From the world of data.

Abhishek V Tatachar
6 min readMay 10, 2021

“I need a cloth of 1 meter”. “This ice cream is chunky”. “The average height of people in my class is 5 foot and 6 inches”. If you are wondering why I mentioned these statements, the answer to the question is that these statements indicate units of information called data. Data is defined as the collection of facts. Data is not always numbers. It can be numerical (also called quantitative data) or categorical (also called qualitative data). Data is often stored in the form of tables and these tables are called the data tables. Having data stored in tables make it easy for a person to find the required data. In this article, we would see how we could visualize and analyze data.

Visualizing data:

Data visualization is the task of picturing data in a graphical form. We do this so that it is easy to make inferences from the data. Data in the form of charts and graphs convey more information than data simply laying in tables. Graphical representation is also helpful in drawing attention to trends in the data, or variation of data in certain conditions. When it comes to visualization of data, there are different types of graph, some of which are bar graphs, line Graphs, pie charts and ojives.

Bar graphs: These are also called the bar charts. Bar graph is a set of rectangular bars that are placed either vertically or horizontally who’s heights depict a particular value.
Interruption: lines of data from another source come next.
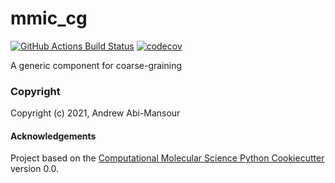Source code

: mmic_cg
==============================
[//]: # (Badges)
[![GitHub Actions Build Status](https://github.com/REPLACE_WITH_OWNER_ACCOUNT/mmic_cg/workflows/CI/badge.svg)](https://github.com/REPLACE_WITH_OWNER_ACCOUNT/mmic_cg/actions?query=workflow%3ACI)
[![codecov](https://codecov.io/gh/REPLACE_WITH_OWNER_ACCOUNT/mmic_cg/branch/master/graph/badge.svg)](https://codecov.io/gh/REPLACE_WITH_OWNER_ACCOUNT/mmic_cg/branch/master)


A generic component for coarse-graining

### Copyright

Copyright (c) 2021, Andrew Abi-Mansour


#### Acknowledgements
 
Project based on the 
[Computational Molecular Science Python Cookiecutter](https://github.com/molssi/cookiecutter-cms) version 0.0.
Consider the following data table on number of people who like a particular flavour of ice cream and the bar graph that depicts the data.

Each bar has a height that represents a particular value. Using a bar chart it easy to know the value of each element and easily make inferences.

Line Graphs: Line graphs are similar to bar charts, but here we make use of small markers at corresponding values for each element and then draw a straight line connecting all points. Diffrenciating from the bar graphs, we make use of line graphs when we have continuity in values. Consider the following example of Mr. Alex’s income in each month for the first six months of an year.

The graph shows a continuity in his earnings each month. We can infer that his earnings dropped from month February to month March. So line graphs make it easier to understand how a factor changed over time or a period.

Ogives: Ogives are used to represent the cumulative sum. Cummulative sum is the summation of values in a sequence. Imagine this situation. Mr. Alex saved a sum of 5000 rupees every month. So the savings increases by 5000 rupees every month. This can be depicted using an ojive.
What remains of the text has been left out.